The response was faint, but he definitely heard something. He moved closer, planting both hands against the rock, bracing against the waves pushing at his back, straining to hear.

“I’m here! Help me!”

Jaia.

The stark terror lacing her voice ripped through him like a gunshot. “Hang on! I’m coming!” He shoved the regulator back into his mouth, switched on the headlamp and dove beneath the surface.

Even with the light, within seconds he was engulfed in a murky fog. He reached out in front with his hands, feeling his way around.

His gloved hand touched a wall of rock, then a wave shot him upward, slamming him into the roof with a bone-jarring thud of the tank that rattled his teeth.

Jaia needs you. Hurry.

He planted both hands against the ceiling and pushed against it with all his strength. Finally, the wave ebbed, and he dropped. Immediately he stretched out on his stomach and put on a burst of speed, kicking hard to get through the opening.

More rock barred his way.

Mentally cursing, he stopped, tried to feel around him. The water had completely filled this chamber, giving him no room to surface to look around. He was surrounded by rock on all sides. Trapped in a narrow tunnel.
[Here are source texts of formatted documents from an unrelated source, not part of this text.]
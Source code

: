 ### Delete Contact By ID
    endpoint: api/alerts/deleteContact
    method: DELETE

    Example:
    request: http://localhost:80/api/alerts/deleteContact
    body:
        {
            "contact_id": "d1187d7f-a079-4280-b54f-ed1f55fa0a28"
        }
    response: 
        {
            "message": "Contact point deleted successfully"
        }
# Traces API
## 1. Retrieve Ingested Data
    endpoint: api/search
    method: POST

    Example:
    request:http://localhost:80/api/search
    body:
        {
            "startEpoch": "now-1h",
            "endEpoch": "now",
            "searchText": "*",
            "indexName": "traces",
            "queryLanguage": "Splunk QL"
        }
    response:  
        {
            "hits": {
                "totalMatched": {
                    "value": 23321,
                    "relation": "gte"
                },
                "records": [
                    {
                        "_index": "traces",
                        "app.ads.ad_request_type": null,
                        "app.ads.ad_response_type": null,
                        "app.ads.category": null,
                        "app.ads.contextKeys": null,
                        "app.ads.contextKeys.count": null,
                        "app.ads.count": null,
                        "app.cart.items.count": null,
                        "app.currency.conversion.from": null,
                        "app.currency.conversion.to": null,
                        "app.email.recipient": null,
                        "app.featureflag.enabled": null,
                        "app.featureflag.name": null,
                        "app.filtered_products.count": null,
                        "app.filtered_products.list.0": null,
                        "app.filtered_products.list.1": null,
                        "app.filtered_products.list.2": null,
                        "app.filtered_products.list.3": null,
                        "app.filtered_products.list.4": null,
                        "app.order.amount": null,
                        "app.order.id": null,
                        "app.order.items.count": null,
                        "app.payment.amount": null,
The sudden, immobile restriction triggered his claustrophobia. His muscles went rigid, heart constricting as pure raw terror gripped him. The fear told his subconscious he was trapped, that there was no way out.

Jaia. Have to get to her.

He wrestled the fear aside, forced himself to calm down and slow his breathing even as his heart galloped like a wild mustang beneath his too-tight ribcage. He had to get through this tunnel.

He would get through it. Because Jaia was on the other side, and he would fucking die to get her out if that’s what it took.